When the British left millions of Hindus fled to India, and millions of Muslims poured into Pakistan. This left Pakistan with a shortage of skilled workers, because Hindus held most of the skilled jobs in both business and in the professions. Religious riots broke out in both countries, and an undeclared war was fought over Kashmir. Pakistan gained control over the Northwestern parts-Gilgit, Balistan, and Azad (Free) Kashmir. India kept the remaining of Kashmir.
In 1956, Pakistan adopted a constitution under which it became the Islamic Republic of Pakistan. In 1958, General Muhammad Ayub Khan came to power in a bloodless revolution. He was elected president in 1960, and he established a new constitution in 1962. Pakistan’s administrative capital was moved from Karachi to Rawalpindi in 1959.
The city of Islamabad was built in the 1960’s to be the new capital of Pakistan. Its name means “City of Islam” and was chosen to reflect the country’s religious idealogy. Islamabad’s site was chosen by a commission in 1959 after Karachi was found unsuitable as the capital. Construction began in 1961. Plans called for traditional Islamic architecture to be blended with modern patterns and requirements. The capital of Pakistan was moved to Islamabad in 1967. In 1960, Pakistan and India agreed to share the waters of the Indus River system for irrigation. The Kashmir quarrel burst out again in 1965 but was ended by a United Nations truce in 1966. In 1968, strikes and political violence swept Pakistan. The threat of economic and political chaos led president Ayub Khan to resign in 1969. He turned over control to a military regime headed by General Agha Mohammad Yahya Khan, who suspended the constitution, declared martial law, and promised to make reforms.

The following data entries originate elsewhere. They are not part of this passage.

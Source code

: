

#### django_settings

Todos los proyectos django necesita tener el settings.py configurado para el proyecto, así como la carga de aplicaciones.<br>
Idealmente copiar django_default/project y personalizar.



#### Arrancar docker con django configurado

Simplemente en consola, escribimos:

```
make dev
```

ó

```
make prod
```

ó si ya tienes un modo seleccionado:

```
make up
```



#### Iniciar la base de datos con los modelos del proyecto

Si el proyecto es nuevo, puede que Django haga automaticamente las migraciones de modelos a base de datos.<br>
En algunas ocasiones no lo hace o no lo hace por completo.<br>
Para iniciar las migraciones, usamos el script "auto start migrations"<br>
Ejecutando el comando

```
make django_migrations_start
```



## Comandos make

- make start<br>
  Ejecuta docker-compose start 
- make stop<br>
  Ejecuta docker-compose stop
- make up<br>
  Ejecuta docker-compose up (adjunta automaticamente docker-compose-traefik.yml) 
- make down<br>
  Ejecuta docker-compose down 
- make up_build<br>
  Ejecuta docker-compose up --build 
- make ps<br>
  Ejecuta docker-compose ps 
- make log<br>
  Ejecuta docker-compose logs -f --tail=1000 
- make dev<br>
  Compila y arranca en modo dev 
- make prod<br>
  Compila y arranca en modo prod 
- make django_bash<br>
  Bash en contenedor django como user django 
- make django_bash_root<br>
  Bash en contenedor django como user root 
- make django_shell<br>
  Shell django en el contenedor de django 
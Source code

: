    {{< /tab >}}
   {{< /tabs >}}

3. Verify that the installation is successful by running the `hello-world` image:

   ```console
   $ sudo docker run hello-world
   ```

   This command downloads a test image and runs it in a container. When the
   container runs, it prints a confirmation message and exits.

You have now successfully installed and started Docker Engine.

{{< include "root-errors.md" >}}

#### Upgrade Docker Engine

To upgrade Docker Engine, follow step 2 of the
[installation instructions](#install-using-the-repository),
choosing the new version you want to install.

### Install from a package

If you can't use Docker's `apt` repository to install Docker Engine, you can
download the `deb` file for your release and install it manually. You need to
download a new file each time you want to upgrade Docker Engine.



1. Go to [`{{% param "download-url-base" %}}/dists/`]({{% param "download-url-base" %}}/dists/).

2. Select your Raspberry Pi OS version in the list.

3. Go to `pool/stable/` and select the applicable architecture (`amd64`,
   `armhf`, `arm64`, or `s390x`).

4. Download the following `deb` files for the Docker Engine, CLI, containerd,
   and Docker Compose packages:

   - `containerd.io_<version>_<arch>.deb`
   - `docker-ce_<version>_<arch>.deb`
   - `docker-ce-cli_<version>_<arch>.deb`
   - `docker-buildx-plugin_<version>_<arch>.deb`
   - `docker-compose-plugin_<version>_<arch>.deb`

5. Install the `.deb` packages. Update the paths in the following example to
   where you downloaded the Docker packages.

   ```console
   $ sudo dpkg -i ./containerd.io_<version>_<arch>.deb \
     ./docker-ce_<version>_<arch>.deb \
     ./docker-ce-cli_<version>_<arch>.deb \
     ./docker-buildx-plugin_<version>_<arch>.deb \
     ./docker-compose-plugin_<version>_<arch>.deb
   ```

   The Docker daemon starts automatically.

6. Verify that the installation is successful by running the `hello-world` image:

Pakistan was originally made up of two distinct and geographically unconnected parts, West and East Pakistan. West Pakistan was made up of a number of races including the Punjabis (the most numerous), Sindhis,
Pathans, Balochis, Mohajirs (Muslim refugees from India), and others. East Pakistan, on the other hand, had an overwhelming Bengali-speaking population. In 1971, after a brief civil war and invasion by India, East Pakistan split away and became Bangladesh.
Also in 1971, President Yahya Khan resigned, and Zulfakir Ali Bhutto, the deputy premier and foreign minister, became president of Pakistan. In 1972, Bhutto nationalize some major industries and withdrew Pakistan from the Commonwealth, when some member states recognized Bangladesh.